DOI: 10.1680/jinam.25.00054 ISSN: 2053-0242

Assessing asset management capacity and needs of local governments in New Brunswick

Serge Dupuis, Mike Benson, Catherine LeBlanc, Martin Gordon, Rowan Holyer

This study assesses the asset management (AM) maturity, implementation challenges, and capacity-building needs of local governments in New Brunswick, Canada, following updated provincial AM reporting requirements introduced alongside the 2023 Local Governance Reform. Using a mixed-methods approach, data were collected through a province-wide survey of municipalities (53% response rate) and eight follow-up interviews with municipal staff.
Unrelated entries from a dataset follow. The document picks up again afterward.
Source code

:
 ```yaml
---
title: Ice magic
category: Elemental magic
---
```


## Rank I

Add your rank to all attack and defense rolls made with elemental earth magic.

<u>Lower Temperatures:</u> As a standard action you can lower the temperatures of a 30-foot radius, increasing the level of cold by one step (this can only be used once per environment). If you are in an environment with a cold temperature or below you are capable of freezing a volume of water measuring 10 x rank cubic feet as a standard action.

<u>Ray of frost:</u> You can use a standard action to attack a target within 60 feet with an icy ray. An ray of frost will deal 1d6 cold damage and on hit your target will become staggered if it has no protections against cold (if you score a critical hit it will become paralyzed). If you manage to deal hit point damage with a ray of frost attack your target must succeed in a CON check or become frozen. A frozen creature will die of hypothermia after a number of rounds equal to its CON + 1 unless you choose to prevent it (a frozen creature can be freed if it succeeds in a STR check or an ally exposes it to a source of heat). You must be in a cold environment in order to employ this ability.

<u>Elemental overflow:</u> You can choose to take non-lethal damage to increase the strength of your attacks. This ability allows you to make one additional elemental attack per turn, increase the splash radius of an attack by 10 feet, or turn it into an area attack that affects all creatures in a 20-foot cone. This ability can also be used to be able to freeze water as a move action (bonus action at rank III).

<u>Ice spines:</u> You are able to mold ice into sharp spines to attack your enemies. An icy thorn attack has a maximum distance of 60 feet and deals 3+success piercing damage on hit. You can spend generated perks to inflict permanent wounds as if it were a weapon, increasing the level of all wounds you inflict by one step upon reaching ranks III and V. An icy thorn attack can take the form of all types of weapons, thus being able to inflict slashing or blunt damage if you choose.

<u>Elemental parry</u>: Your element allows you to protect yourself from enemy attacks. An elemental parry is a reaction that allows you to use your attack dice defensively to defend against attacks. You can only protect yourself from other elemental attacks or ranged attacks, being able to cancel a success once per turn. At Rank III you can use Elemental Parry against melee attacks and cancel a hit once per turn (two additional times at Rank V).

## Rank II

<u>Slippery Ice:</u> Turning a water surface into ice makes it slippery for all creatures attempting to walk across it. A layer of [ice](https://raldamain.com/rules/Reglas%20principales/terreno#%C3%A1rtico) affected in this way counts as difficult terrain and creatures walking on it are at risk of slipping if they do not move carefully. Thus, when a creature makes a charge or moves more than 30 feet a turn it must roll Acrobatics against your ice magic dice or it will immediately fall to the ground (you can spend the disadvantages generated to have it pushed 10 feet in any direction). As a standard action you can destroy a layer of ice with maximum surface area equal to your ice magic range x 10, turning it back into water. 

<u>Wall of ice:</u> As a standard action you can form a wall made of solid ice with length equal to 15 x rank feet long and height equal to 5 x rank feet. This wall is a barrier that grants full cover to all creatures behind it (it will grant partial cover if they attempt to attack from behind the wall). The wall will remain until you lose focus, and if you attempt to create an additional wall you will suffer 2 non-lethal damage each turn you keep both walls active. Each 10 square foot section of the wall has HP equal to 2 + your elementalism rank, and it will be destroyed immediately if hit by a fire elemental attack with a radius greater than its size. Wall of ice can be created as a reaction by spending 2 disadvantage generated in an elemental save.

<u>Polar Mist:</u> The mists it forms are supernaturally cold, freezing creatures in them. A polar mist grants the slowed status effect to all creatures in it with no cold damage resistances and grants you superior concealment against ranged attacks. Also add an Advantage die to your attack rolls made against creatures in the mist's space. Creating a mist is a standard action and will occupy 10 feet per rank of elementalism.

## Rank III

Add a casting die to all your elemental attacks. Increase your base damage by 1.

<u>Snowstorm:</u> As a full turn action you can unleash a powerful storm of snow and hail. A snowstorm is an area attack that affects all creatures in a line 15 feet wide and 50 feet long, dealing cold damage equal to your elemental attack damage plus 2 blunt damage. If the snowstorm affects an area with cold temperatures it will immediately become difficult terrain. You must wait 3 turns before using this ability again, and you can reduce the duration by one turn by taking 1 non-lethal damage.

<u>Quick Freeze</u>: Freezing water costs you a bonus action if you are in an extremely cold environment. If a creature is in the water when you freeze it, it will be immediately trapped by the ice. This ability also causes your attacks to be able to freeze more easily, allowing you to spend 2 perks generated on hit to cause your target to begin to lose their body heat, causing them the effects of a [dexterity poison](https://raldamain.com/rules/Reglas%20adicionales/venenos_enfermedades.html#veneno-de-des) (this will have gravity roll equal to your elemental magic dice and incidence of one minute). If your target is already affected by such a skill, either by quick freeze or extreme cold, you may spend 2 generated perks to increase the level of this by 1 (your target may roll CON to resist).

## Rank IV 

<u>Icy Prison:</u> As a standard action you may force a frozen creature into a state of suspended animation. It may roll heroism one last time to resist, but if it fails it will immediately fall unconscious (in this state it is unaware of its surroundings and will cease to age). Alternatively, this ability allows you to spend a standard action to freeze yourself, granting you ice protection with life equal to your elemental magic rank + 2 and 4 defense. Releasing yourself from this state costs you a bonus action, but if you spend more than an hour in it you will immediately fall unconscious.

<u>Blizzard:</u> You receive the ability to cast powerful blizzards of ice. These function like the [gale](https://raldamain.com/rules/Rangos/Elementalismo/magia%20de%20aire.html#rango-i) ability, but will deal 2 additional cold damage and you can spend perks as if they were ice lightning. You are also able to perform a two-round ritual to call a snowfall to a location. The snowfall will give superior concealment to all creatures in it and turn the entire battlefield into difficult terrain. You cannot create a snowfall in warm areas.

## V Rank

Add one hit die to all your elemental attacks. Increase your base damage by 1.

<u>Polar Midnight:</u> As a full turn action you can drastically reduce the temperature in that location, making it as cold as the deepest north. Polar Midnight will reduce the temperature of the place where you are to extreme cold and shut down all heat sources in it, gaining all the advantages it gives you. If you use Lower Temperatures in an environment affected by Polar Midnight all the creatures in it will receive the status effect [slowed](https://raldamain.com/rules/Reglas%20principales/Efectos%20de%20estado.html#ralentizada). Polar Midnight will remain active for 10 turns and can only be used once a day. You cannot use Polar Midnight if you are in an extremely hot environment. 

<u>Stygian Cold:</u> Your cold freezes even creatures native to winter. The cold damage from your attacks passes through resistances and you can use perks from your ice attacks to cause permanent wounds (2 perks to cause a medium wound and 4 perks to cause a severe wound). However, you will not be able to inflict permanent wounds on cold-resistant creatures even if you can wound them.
The findings indicate that while AM is widely endorsed in principle, most municipalities, particularly smaller and rural governments, remain at early stages of AM maturity and report limited organisational capacity to meet evolving provincial expectations. Key barriers include weak integration between AM plans and capital budgeting, low AM awareness among elected officials, fragmented guidance, and constraints in financial and human resources. Municipal respondents identified a strong need for practical and scalable support mechanisms, including standardised core asset management plan components, targeted funding for external expertise, regional shared-service models, and short-format, risk- and climate-informed training. Based on these findings, the paper advances evidence-based recommendations aimed at strengthening provincial AM support structures and improving the conditions for effective AM implementation across municipalities. The results underscore the importance of aligning diagnostic assessments of AM capacity with proportionate, context-sensitive policy interventions to advance sustainable municipal infrastructure management.